===== Extracted information =====

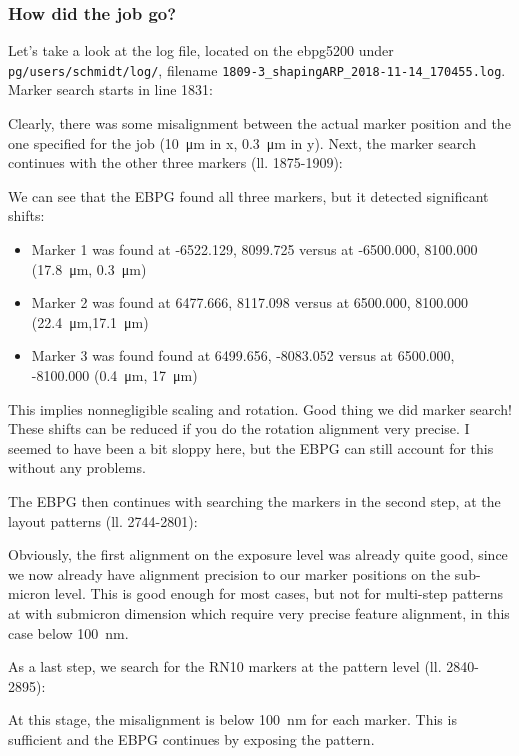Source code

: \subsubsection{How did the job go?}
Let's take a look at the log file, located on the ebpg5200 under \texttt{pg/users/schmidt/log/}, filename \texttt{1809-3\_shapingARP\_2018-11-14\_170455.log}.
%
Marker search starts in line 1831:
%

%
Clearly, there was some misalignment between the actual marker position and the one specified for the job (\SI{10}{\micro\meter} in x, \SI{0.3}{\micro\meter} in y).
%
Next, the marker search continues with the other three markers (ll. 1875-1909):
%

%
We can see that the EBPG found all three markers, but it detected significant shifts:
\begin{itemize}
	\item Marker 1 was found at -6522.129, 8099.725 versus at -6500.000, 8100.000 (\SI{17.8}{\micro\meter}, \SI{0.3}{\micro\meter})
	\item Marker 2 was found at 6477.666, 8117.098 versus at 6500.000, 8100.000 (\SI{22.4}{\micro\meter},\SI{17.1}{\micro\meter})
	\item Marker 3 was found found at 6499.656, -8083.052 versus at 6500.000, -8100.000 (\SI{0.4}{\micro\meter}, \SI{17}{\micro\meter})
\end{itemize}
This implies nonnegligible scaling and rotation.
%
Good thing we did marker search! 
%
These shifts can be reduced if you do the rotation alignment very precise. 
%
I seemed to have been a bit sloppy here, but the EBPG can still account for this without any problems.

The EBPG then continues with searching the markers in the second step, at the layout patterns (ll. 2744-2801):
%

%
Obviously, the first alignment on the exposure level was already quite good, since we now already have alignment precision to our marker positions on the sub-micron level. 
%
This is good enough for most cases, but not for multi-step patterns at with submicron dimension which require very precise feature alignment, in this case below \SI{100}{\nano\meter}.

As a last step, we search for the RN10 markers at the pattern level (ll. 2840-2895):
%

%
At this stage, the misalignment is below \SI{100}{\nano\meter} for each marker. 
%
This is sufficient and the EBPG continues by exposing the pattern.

=====

Exercise prompt: A word-for-word restatement of the lines running from the one with "As a last step, we" to the last line of the records is the whole answer.

Solution to the exercise:
As a last step, we search for the RN10 markers at the pattern level (ll. 2840-2895):
%

%
At this stage, the misalignment is below \SI{100}{\nano\meter} for each marker. 
%
This is sufficient and the EBPG continues by exposing the pattern.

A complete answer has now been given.